Saved entries:
★ ★ ★ ★ ★ ★ ★

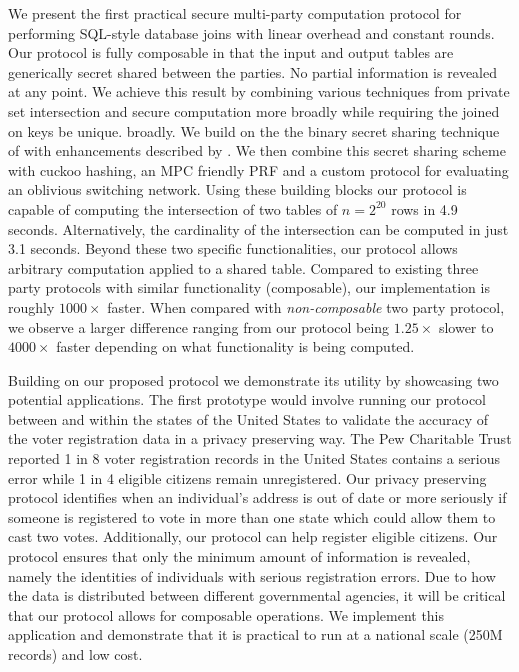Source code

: We present the first practical secure multi-party computation protocol for performing SQL-style database joins with linear overhead and constant rounds. Our protocol is fully composable in that the input and output tables are generically secret shared between the parties. 
\iffullversion
	No partial information is revealed at any point. 
\fi
	We achieve this result by combining various techniques from private set intersection and secure computation more 
\iffullversion 
	broadly while requiring the joined on keys be unique.
\else
	broadly.
\fi
 We build on the the binary secret sharing technique of \cite{highthroughput} with enhancements described by \cite{aby3}. We then combine this secret sharing scheme with cuckoo hashing\cite{usenix:PSZ14}, an MPC friendly PRF\cite{lowmc} and a custom protocol for evaluating an oblivious switching network\cite{MS13}. Using these building blocks our protocol is capable of computing the intersection of two tables of $n=2^{20}$ rows in 4.9 seconds. 
\iffullversion 
	Alternatively, the cardinality of the intersection can be computed in just 3.1 seconds.
\fi
  Beyond these two specific functionalities, our protocol allows arbitrary computation applied to a shared table. Compared to existing three party protocols with similar functionality (composable), our implementation is roughly $1000\times$ faster. When compared with \emph{non-composable} two party protocol, we observe a larger difference ranging from our protocol being $1.25\times$ slower to $4000\times$ faster depending on what functionality is being computed. 


Building on our proposed protocol we demonstrate its utility by showcasing two potential applications. The first prototype would involve running our protocol between and within the states of the United States to validate the accuracy of the voter registration data in a privacy preserving way. The Pew Charitable Trust\cite{pew} reported 1 in 8 voter registration records in the United States contains a serious error while 1 in 4 eligible citizens remain unregistered. Our privacy preserving protocol identifies when an individual's address is out of date or more seriously if someone is registered to vote in more than one state which could allow them to cast two votes. 
\iffullversion
Additionally, our protocol can help register eligible citizens. Our protocol ensures that only the minimum amount of information is revealed, namely the identities of individuals with serious registration errors.
\fi 
Due to how the data is distributed between different governmental agencies, it will be critical that our protocol allows for composable operations. We implement this application and demonstrate that it is practical to run at a national scale (250M records) and low cost.

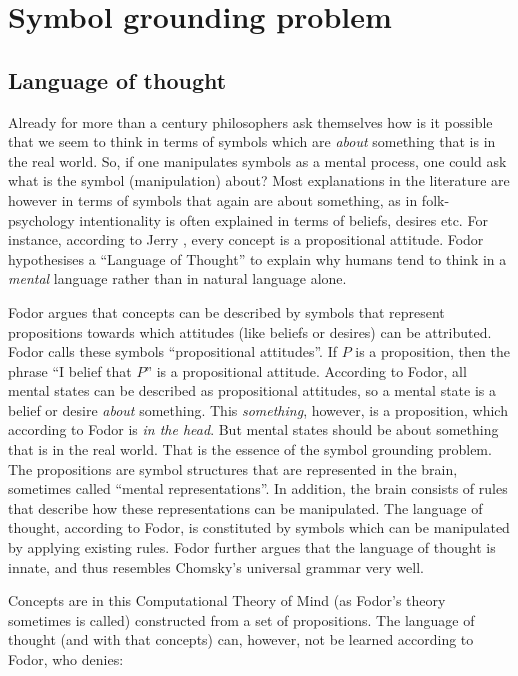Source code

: \section{Symbol grounding problem}

\subsection{Language of thought}

Already for more than a century philosophers ask themselves how is it possible that we seem to think in terms of symbols which are {\em about} something that is in the real world. So, if one manipulates symbols as a mental process, one could ask what is the symbol (manipulation) about? Most explanations in the literature are however in terms of symbols that again are about something, as in folk-psychology intentionality is often explained in terms of beliefs, desires etc. For instance, according to Jerry \citet{fodor:1975}, every concept is a propositional attitude. Fodor hypothesises a ``Language of Thought'' to explain why humans tend to think in a {\em mental} language rather than in natural language alone.

Fodor argues that concepts can be described by symbols that represent propositions towards which attitudes (like beliefs or desires) can be attributed. Fodor calls these symbols ``propositional attitudes''. If $P$ is a proposition, then the phrase ``I belief that $P$'' is a propositional attitude. According to Fodor, all mental states can be described as propositional attitudes, so a mental state is a belief or desire {\em about} something. This {\em something}, however, is a proposition, which according to Fodor is {\em in the head}. But mental states should be about something that is in the real world. That is the essence of the symbol grounding problem. The propositions are symbol structures that are represented in the brain, sometimes called ``mental representations''. In addition, the brain consists of rules that describe how these representations can be manipulated. The language of thought, according to Fodor, is constituted by symbols which can be manipulated by applying existing rules. Fodor further argues that the language of thought is innate, and thus resembles Chomsky's universal grammar very well.

Concepts are in this Computational Theory of Mind (as Fodor's theory sometimes is called) constructed from a set of propositions. The language of thought (and with that concepts) can, however, not be learned according to Fodor, who denies:

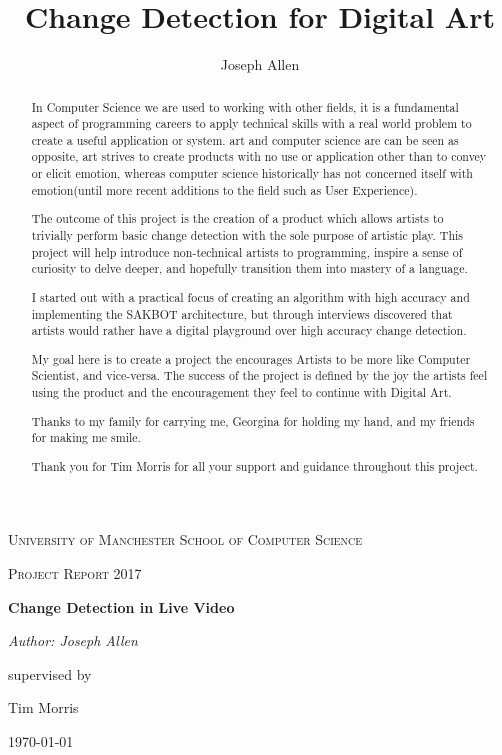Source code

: \documentclass[a4paper]{report}
\title{Change Detection for Digital Art}
\author{Joseph Allen}
\begin{document}
\begin{titlepage}
	\centering
	{\scshape\LARGE University of Manchester School of Computer Science \par}
	\vspace{1cm}
	{\scshape\Large Project Report 2017\par}
	\vspace{1.5cm}
	{\huge\bfseries Change Detection in Live Video\par}
	\vspace{2cm}
	{\Large\itshape Author: Joseph Allen\par}
	supervised by\par
	Tim Morris

	\vfill

	{\large \today\par}
\end{titlepage}

\begin{abstract}
In Computer Science we are used to working with other fields, it is a fundamental aspect of programming careers to apply technical skills with a real world problem to create a useful application or system. art and computer science are can be seen as opposite, art strives to create products with no use or application other than to convey or elicit emotion, whereas computer science historically has not concerned itself with emotion(until more recent additions to the field such as User Experience). 

The outcome of this project is the creation of a product which allows artists to trivially perform basic change detection with the sole purpose of artistic play. This project will help introduce non-technical artists to programming, inspire a sense of curiosity to delve deeper, and hopefully transition them into mastery of a language.

I started out with a practical focus of creating an algorithm with high accuracy and implementing the SAKBOT architecture, but through interviews discovered that artists would rather have a digital playground over high accuracy change detection.

My goal here is to create a project the encourages Artists to be more like Computer Scientist, and vice-versa. The success of the project is defined by the joy the artists feel using the product and the encouragement they feel to continue with Digital Art.
\end{abstract}

\renewcommand{\abstractname}{Acknowledgements}
\begin{abstract}
Thanks to my family for carrying me, Georgina for holding my hand, and my friends for making me smile.

Thank you for Tim Morris for all your support and guidance throughout this project.
\end{abstract}
\end{document}
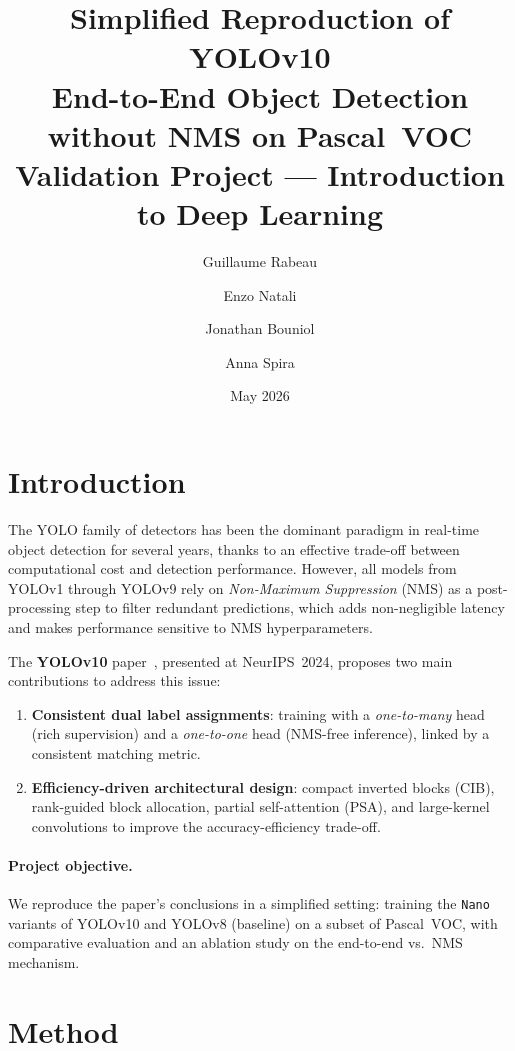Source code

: \documentclass[11pt,a4paper]{article}
\title{
  \textbf{Simplified Reproduction of YOLOv10}\\[4pt]
  \large End-to-End Object Detection without NMS on Pascal~VOC\\[8pt]
  \normalsize Validation Project --- Introduction to Deep Learning
}
\author{
  Guillaume Rabeau \and Enzo Natali \and Jonathan Bouniol \and Anna Spira
}
\date{May 2026}
\begin{document}
\maketitle

\tableofcontents
\newpage

\section{Introduction}

The YOLO family of detectors has been the dominant paradigm in real-time object detection for several years, thanks to an effective trade-off between computational cost and detection performance.
However, all models from YOLOv1 through YOLOv9 rely on \emph{Non-Maximum Suppression} (NMS) as a post-processing step to filter redundant predictions, which adds non-negligible latency and makes performance sensitive to NMS hyperparameters.

The \textbf{YOLOv10} paper~\cite{wang2024yolov10}, presented at NeurIPS~2024, proposes two main contributions to address this issue:
\begin{enumerate}[noitemsep]
  \item \textbf{Consistent dual label assignments}: training with a \emph{one-to-many} head (rich supervision) and a \emph{one-to-one} head (NMS-free inference), linked by a consistent matching metric.
  \item \textbf{Efficiency-driven architectural design}: compact inverted blocks (CIB), rank-guided block allocation, partial self-attention (PSA), and large-kernel convolutions to improve the accuracy-efficiency trade-off.
\end{enumerate}

\paragraph{Project objective.}
We reproduce the paper's conclusions in a simplified setting: training the \texttt{Nano} variants of YOLOv10 and YOLOv8 (baseline) on a subset of Pascal~VOC, with comparative evaluation and an ablation study on the end-to-end vs.\ NMS mechanism.

\section{Method}
\end{document}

★ ★ ★ ★ ★ ★ ★

Task:
Please print the entries above exactly. Skip every picture.

Solution for this problem:
Source code

: We present the first practical secure multi-party computation protocol for performing SQL-style database joins with linear overhead and constant rounds. Our protocol is fully composable in that the input and output tables are generically secret shared between the parties. 
\iffullversion
	No partial information is revealed at any point. 
\fi
	We achieve this result by combining various techniques from private set intersection and secure computation more 
\iffullversion 
	broadly while requiring the joined on keys be unique.
\else
	broadly.
\fi
 We build on the the binary secret sharing technique of \cite{highthroughput} with enhancements described by \cite{aby3}. We then combine this secret sharing scheme with cuckoo hashing\cite{usenix:PSZ14}, an MPC friendly PRF\cite{lowmc} and a custom protocol for evaluating an oblivious switching network\cite{MS13}. Using these building blocks our protocol is capable of computing the intersection of two tables of $n=2^{20}$ rows in 4.9 seconds. 
\iffullversion 
	Alternatively, the cardinality of the intersection can be computed in just 3.1 seconds.
\fi
  Beyond these two specific functionalities, our protocol allows arbitrary computation applied to a shared table. Compared to existing three party protocols with similar functionality (composable), our implementation is roughly $1000\times$ faster. When compared with \emph{non-composable} two party protocol, we observe a larger difference ranging from our protocol being $1.25\times$ slower to $4000\times$ faster depending on what functionality is being computed. 


Building on our proposed protocol we demonstrate its utility by showcasing two potential applications. The first prototype would involve running our protocol between and within the states of the United States to validate the accuracy of the voter registration data in a privacy preserving way. The Pew Charitable Trust\cite{pew} reported 1 in 8 voter registration records in the United States contains a serious error while 1 in 4 eligible citizens remain unregistered. Our privacy preserving protocol identifies when an individual's address is out of date or more seriously if someone is registered to vote in more than one state which could allow them to cast two votes. 
\iffullversion
Additionally, our protocol can help register eligible citizens. Our protocol ensures that only the minimum amount of information is revealed, namely the identities of individuals with serious registration errors.
\fi 
Due to how the data is distributed between different governmental agencies, it will be critical that our protocol allows for composable operations. We implement this application and demonstrate that it is practical to run at a national scale (250M records) and low cost.

Source code

: \section{Symbol grounding problem}

\subsection{Language of thought}

Already for more than a century philosophers ask themselves how is it possible that we seem to think in terms of symbols which are {\em about} something that is in the real world. So, if one manipulates symbols as a mental process, one could ask what is the symbol (manipulation) about? Most explanations in the literature are however in terms of symbols that again are about something, as in folk-psychology intentionality is often explained in terms of beliefs, desires etc. For instance, according to Jerry \citet{fodor:1975}, every concept is a propositional attitude. Fodor hypothesises a ``Language of Thought'' to explain why humans tend to think in a {\em mental} language rather than in natural language alone.

Fodor argues that concepts can be described by symbols that represent propositions towards which attitudes (like beliefs or desires) can be attributed. Fodor calls these symbols ``propositional attitudes''. If $P$ is a proposition, then the phrase ``I belief that $P$'' is a propositional attitude. According to Fodor, all mental states can be described as propositional attitudes, so a mental state is a belief or desire {\em about} something. This {\em something}, however, is a proposition, which according to Fodor is {\em in the head}. But mental states should be about something that is in the real world. That is the essence of the symbol grounding problem. The propositions are symbol structures that are represented in the brain, sometimes called ``mental representations''. In addition, the brain consists of rules that describe how these representations can be manipulated. The language of thought, according to Fodor, is constituted by symbols which can be manipulated by applying existing rules. Fodor further argues that the language of thought is innate, and thus resembles Chomsky's universal grammar very well.

Concepts are in this Computational Theory of Mind (as Fodor's theory sometimes is called) constructed from a set of propositions. The language of thought (and with that concepts) can, however, not be learned according to Fodor, who denies:

Source code

: \documentclass[a4paper]{report}
\title{Change Detection for Digital Art}
\author{Joseph Allen}
\begin{document}
\begin{titlepage}
	\centering
	{\scshape\LARGE University of Manchester School of Computer Science \par}
	\vspace{1cm}
	{\scshape\Large Project Report 2017\par}
	\vspace{1.5cm}
	{\huge\bfseries Change Detection in Live Video\par}
	\vspace{2cm}
	{\Large\itshape Author: Joseph Allen\par}
	supervised by\par
	Tim Morris

	\vfill

	{\large \today\par}
\end{titlepage}

\begin{abstract}
In Computer Science we are used to working with other fields, it is a fundamental aspect of programming careers to apply technical skills with a real world problem to create a useful application or system. art and computer science are can be seen as opposite, art strives to create products with no use or application other than to convey or elicit emotion, whereas computer science historically has not concerned itself with emotion(until more recent additions to the field such as User Experience). 

The outcome of this project is the creation of a product which allows artists to trivially perform basic change detection with the sole purpose of artistic play. This project will help introduce non-technical artists to programming, inspire a sense of curiosity to delve deeper, and hopefully transition them into mastery of a language.

I started out with a practical focus of creating an algorithm with high accuracy and implementing the SAKBOT architecture, but through interviews discovered that artists would rather have a digital playground over high accuracy change detection.

My goal here is to create a project the encourages Artists to be more like Computer Scientist, and vice-versa. The success of the project is defined by the joy the artists feel using the product and the encouragement they feel to continue with Digital Art.
\end{abstract}

\renewcommand{\abstractname}{Acknowledgements}
\begin{abstract}
Thanks to my family for carrying me, Georgina for holding my hand, and my friends for making me smile.

Thank you for Tim Morris for all your support and guidance throughout this project.
\end{abstract}
\end{document}
Source code

: \documentclass[11pt,a4paper]{article}
\title{
  \textbf{Simplified Reproduction of YOLOv10}\\[4pt]
  \large End-to-End Object Detection without NMS on Pascal~VOC\\[8pt]
  \normalsize Validation Project --- Introduction to Deep Learning
}
\author{
  Guillaume Rabeau \and Enzo Natali \and Jonathan Bouniol \and Anna Spira
}
\date{May 2026}
\begin{document}
\maketitle

\tableofcontents
\newpage

\section{Introduction}

The YOLO family of detectors has been the dominant paradigm in real-time object detection for several years, thanks to an effective trade-off between computational cost and detection performance.
However, all models from YOLOv1 through YOLOv9 rely on \emph{Non-Maximum Suppression} (NMS) as a post-processing step to filter redundant predictions, which adds non-negligible latency and makes performance sensitive to NMS hyperparameters.

The \textbf{YOLOv10} paper~\cite{wang2024yolov10}, presented at NeurIPS~2024, proposes two main contributions to address this issue:
\begin{enumerate}[noitemsep]
  \item \textbf{Consistent dual label assignments}: training with a \emph{one-to-many} head (rich supervision) and a \emph{one-to-one} head (NMS-free inference), linked by a consistent matching metric.
  \item \textbf{Efficiency-driven architectural design}: compact inverted blocks (CIB), rank-guided block allocation, partial self-attention (PSA), and large-kernel convolutions to improve the accuracy-efficiency trade-off.
\end{enumerate}

\paragraph{Project objective.}
We reproduce the paper's conclusions in a simplified setting: training the \texttt{Nano} variants of YOLOv10 and YOLOv8 (baseline) on a subset of Pascal~VOC, with comparative evaluation and an ablation study on the end-to-end vs.\ NMS mechanism.

\section{Method}
\end{document}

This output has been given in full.